At 10,000 requests per minute with 15 spans each, you're generating 6.5 billion spans per month. At $0.20 per million spans, that's $1,300 monthly just for payment processing traces.

But cost isn't the real problem. The real problem is that your traces become unreadable. When everything has a span, nothing stands out. Signal drowns in noise.

The Variability Principle: Your New Mental Model

Here's the principle that changed everything for us:

"Is this operation unpredictable?"

If yes, create a span. If no, don't.

This simple question cuts through all the complexity. It's not about operation importance or business value—it's about performance predictability.

Unpredictable = Create a Span

Operations with unpredictable performance need spans:

• Database queries: Could take 5ms or 5 seconds depending on locks, data size, indexes

• HTTP calls: Network latency, retries, timeouts are all variable

• External APIs: You don't control their performance

• Message queues: Depends on queue depth, consumer availability

• Cache operations: Network round-trip to Redis/Memcached

• File I/O: Disk performance varies, especially with network storage

These operations can surprise you. When they're slow, you need to know.

Predictable = Skip the Span

Operations with predictable performance don't need spans:

• Validation logic: Checking if a string contains "@" is always microseconds

• Math calculations: CPU-bound operations are consistent

• Data transformation: Mapping objects in memory is deterministic

• String formatting: Always fast, never the problem

• Getters/setters: Not worth measuring

These operations can't surprise you. They're never the bottleneck.

The Pattern in Practice

Let's refactor that payment processing:

func ProcessPayment(ctx context.Context, payment Payment) {
    ctx, span := tracer.Start(ctx, "process payment")
    defer span.End()

    // Add context as attributes, not spans
    span.SetAttributes(
        attribute.Float64("payment.amount", payment.Amount),
        attribute.String("payment.currency", payment.Currency),
    )

    // Validation is predictable - no span needed
    if payment.Amount <= 0 || !isValidCard(payment.CardNumber) {
        span.RecordError(errors.New("invalid payment"))
        return
    }

    // Database operation is unpredictable - needs a span
    ctx, dbSpan := tracer.Start(ctx, "INSERT payments")
    dbSpan.SetAttributes(
        attribute.String("db.system", "postgresql"),
        attribute.String("db.collection.name", "payments"),
        attribute.String("db.operation.name", "INSERT"),
    )
    db.SavePayment(ctx, payment)
    dbSpan.End()

    // External API is unpredictable - needs a span
    ctx, chargeSpan := tracer.Start(ctx, "charge card")
    paymentGateway.Charge(ctx, payment)
    chargeSpan.End()
}

Result: 3 spans instead of 15. Traces are readable. Engineers can actually find problems.
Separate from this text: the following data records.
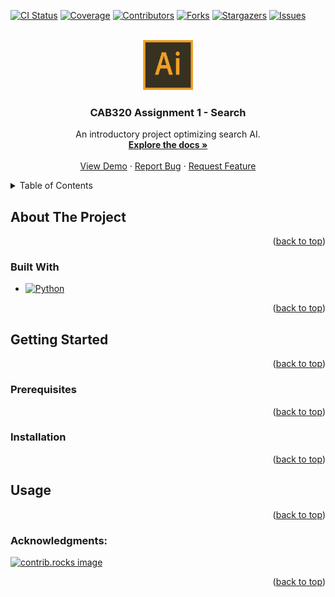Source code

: [![CI Status][ci-shield]][ci-url]
[![Coverage][coverage-shield]][coverage-url]
[![Contributors][contributors-shield]][contributors-url]
[![Forks][forks-shield]][forks-url]
[![Stargazers][stars-shield]][stars-url]
[![Issues][issues-shield]][issues-url]


<br />
<div align="center">
  <a href="https://github.com/parkermmr/CAB320A1">
    <img src="database/images/logo.svg" alt="Logo" width="80" height="80">
  </a>

  <h3 align="center">CAB320 Assignment 1 - Search</h3>

  <p align="center">
    An introductory project optimizing search AI.
    <br />
    <a href="https://github.com/parkermmr/CAB320A1"><strong>Explore the docs »</strong></a>
    <br />
    <br />
    <a href="https://github.com/parkermmr/CAB320A1">View Demo</a>
    &middot;
    <a href="https://github.com/parkermmr/CAB320A1/issues/new?labels=bug&template=bug-report---.md">Report Bug</a>
    &middot;
    <a href="https://https://github.com/parkermmr/CAB320A1/issues/new?labels=enhancement&template=feature-request---.md">Request Feature</a>
  </p>
</div>

<details>
  <summary>Table of Contents</summary>
  <ol>
    <li>
      <a href="#about-the-project">About The Project</a>
      <ul>
        <li><a href="#built-with">Built With</a></li>
      </ul>
    </li>
    <li>
      <a href="#getting-started">Getting Started</a>
      <ul>
        <li><a href="#prerequisites">Prerequisites</a></li>
        <li><a href="#installation">Installation</a></li>
      </ul>
    </li>
    <li><a href="#usage">Usage</a></li>
    <li><a href="#acknowledgments">Acknowledgments</a></li>
  </ol>
</details>

## About The Project


<p align="right">(<a href="#readme-top">back to top</a>)</p>



### Built With

* [![Python][python]][python-url]

<p align="right">(<a href="#readme-top">back to top</a>)</p>

## Getting Started

<p align="right">(<a href="#readme-top">back to top</a>)</p>

### Prerequisites

<p align="right">(<a href="#readme-top">back to top</a>)</p>

### Installation


<p align="right">(<a href="#readme-top">back to top</a>)</p>


## Usage


<p align="right">(<a href="#readme-top">back to top</a>)</p>

### Acknowledgments:

<a href="https://github.com/parkermmr/CAB320A1/graphs/contributors">
  <img src="https://contrib.rocks/image?repo=parkermmr/CAB320A1" alt="contrib.rocks image" />
</a>

<p align="right">(<a href="#readme-top">back to top</a>)</p>

[ci-shield]: https://img.shields.io/github/actions/workflow/status/parkermmr/cab320a1/compendium.yml?branch=main&style=for-the-badge
[ci-url]: https://github.com/parkermmr/cab320a1/actions/workflows/compendium.yml
[coverage-shield]: https://img.shields.io/codecov/c/github/parkermmr/cab320a1?style=for-the-badge
[coverage-url]: https://codecov.io/gh/parkermmr/cab320a1
[contributors-shield]: https://img.shields.io/github/contributors/parkermmr/CAB320A1.svg?style=for-the-badge
[contributors-url]: https://github.com/parkermmr/CAB320A1/graphs/contributors
[forks-shield]: https://img.shields.io/github/forks/parkermmr/CAB320A1.svg?style=for-the-badge
[forks-url]: https://github.com/parkermmr/CAB320A1/network/members
[stars-shield]: https://img.shields.io/github/stars/parkermmr/CAB320A1.svg?style=for-the-badge
[stars-url]: https://github.com/parkermmr/CAB320A1/stargazers
[issues-shield]: https://img.shields.io/github/issues/parkermmr/CAB320A1.svg?style=for-the-badge
[issues-url]: https://github.com/parkermmr/CAB320A1/issues
[python]: https://img.shields.io/badge/python-FFE873?style=for-the-badge&logo=python&logoColor
[python-url]: https://www.python.org/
What to Use Instead of Spans

When you skip creating a span, you still need to capture information. That's where attributes and events come in.

Attributes: Context Without Cost

Attributes add metadata to existing spans. They're perfect for:

• Request/response data (user ID, order total, currency)

• Configuration values (retry count, timeout settings)

• Business context (customer tier, feature flags)

span.SetAttributes(
    attribute.String("user.id", userID),
    attribute.Float64("order.total", 157.46),
    attribute.Bool("cache.hit", true),
)

Attributes are indexed and searchable. They let you filter traces without creating separate spans.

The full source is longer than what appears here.